SUPPLIED MATERIAL
━━━━━━━━━━━━━━━━━━━━━━━━━━━━━━
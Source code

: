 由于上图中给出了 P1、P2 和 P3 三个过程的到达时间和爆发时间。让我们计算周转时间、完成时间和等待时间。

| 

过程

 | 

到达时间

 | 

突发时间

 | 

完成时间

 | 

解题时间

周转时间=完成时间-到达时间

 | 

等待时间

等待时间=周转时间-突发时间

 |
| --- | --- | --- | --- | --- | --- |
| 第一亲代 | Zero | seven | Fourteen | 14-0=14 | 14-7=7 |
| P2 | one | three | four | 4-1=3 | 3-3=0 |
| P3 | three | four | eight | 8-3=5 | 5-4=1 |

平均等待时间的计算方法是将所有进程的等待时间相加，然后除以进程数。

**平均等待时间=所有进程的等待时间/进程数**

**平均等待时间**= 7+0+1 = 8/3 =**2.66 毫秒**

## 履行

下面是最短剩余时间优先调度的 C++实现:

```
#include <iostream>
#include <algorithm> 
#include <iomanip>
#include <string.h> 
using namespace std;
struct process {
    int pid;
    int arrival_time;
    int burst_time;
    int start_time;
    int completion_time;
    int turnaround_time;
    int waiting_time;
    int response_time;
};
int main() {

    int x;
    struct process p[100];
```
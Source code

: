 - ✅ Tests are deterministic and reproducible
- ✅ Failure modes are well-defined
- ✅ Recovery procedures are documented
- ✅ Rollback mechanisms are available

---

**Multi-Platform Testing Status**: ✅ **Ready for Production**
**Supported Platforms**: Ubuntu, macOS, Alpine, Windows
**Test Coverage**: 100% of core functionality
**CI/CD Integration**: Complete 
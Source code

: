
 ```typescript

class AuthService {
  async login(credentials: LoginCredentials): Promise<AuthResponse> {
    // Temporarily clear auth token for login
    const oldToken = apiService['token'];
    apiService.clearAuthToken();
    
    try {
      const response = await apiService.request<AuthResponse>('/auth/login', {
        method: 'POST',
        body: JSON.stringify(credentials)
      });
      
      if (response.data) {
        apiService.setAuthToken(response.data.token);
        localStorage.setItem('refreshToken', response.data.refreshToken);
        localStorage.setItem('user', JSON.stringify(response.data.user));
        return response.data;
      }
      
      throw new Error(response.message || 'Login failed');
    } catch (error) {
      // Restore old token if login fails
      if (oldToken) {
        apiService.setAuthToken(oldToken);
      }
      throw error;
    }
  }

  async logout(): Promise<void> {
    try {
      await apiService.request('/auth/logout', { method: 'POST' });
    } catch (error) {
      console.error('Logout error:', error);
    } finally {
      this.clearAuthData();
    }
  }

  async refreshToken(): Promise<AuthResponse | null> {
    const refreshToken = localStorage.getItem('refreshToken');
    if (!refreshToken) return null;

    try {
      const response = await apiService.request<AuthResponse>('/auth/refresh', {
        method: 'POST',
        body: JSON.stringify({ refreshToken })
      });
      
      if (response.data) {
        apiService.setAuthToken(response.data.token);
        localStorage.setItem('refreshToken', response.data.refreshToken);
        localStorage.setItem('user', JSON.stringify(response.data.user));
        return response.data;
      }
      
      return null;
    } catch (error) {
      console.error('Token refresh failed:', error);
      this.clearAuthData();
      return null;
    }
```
━━━━━━━━━━━━━━━━━━━━━━━━━━━━━━
EXERCISE
All of the records above are to be set down again exactly.

PROBLEM SOLUTION
Source code

: 由于上图中给出了 P1、P2 和 P3 三个过程的到达时间和爆发时间。让我们计算周转时间、完成时间和等待时间。

| 

过程

 | 

到达时间

 | 

突发时间

 | 

完成时间

 | 

解题时间

周转时间=完成时间-到达时间

 | 

等待时间

等待时间=周转时间-突发时间

 |
| --- | --- | --- | --- | --- | --- |
| 第一亲代 | Zero | seven | Fourteen | 14-0=14 | 14-7=7 |
| P2 | one | three | four | 4-1=3 | 3-3=0 |
| P3 | three | four | eight | 8-3=5 | 5-4=1 |

平均等待时间的计算方法是将所有进程的等待时间相加，然后除以进程数。

**平均等待时间=所有进程的等待时间/进程数**

**平均等待时间**= 7+0+1 = 8/3 =**2.66 毫秒**

## 履行

下面是最短剩余时间优先调度的 C++实现:

```
#include <iostream>
#include <algorithm> 
#include <iomanip>
#include <string.h> 
using namespace std;
struct process {
    int pid;
    int arrival_time;
    int burst_time;
    int start_time;
    int completion_time;
    int turnaround_time;
    int waiting_time;
    int response_time;
};
int main() {

    int x;
    struct process p[100];
```
Source code

: - ✅ Tests are deterministic and reproducible
- ✅ Failure modes are well-defined
- ✅ Recovery procedures are documented
- ✅ Rollback mechanisms are available

---

**Multi-Platform Testing Status**: ✅ **Ready for Production**
**Supported Platforms**: Ubuntu, macOS, Alpine, Windows
**Test Coverage**: 100% of core functionality
**CI/CD Integration**: Complete 
Source code

:
 ```typescript

class AuthService {
  async login(credentials: LoginCredentials): Promise<AuthResponse> {
    // Temporarily clear auth token for login
    const oldToken = apiService['token'];
    apiService.clearAuthToken();
    
    try {
      const response = await apiService.request<AuthResponse>('/auth/login', {
        method: 'POST',
        body: JSON.stringify(credentials)
      });
      
      if (response.data) {
        apiService.setAuthToken(response.data.token);
        localStorage.setItem('refreshToken', response.data.refreshToken);
        localStorage.setItem('user', JSON.stringify(response.data.user));
        return response.data;
      }
      
      throw new Error(response.message || 'Login failed');
    } catch (error) {
      // Restore old token if login fails
      if (oldToken) {
        apiService.setAuthToken(oldToken);
      }
      throw error;
    }
  }

  async logout(): Promise<void> {
    try {
      await apiService.request('/auth/logout', { method: 'POST' });
    } catch (error) {
      console.error('Logout error:', error);
    } finally {
      this.clearAuthData();
    }
  }

  async refreshToken(): Promise<AuthResponse | null> {
    const refreshToken = localStorage.getItem('refreshToken');
    if (!refreshToken) return null;

    try {
      const response = await apiService.request<AuthResponse>('/auth/refresh', {
        method: 'POST',
        body: JSON.stringify({ refreshToken })
      });
      
      if (response.data) {
        apiService.setAuthToken(response.data.token);
        localStorage.setItem('refreshToken', response.data.refreshToken);
        localStorage.setItem('user', JSON.stringify(response.data.user));
        return response.data;
      }
      
      return null;
    } catch (error) {
      console.error('Token refresh failed:', error);
      this.clearAuthData();
      return null;
    }
```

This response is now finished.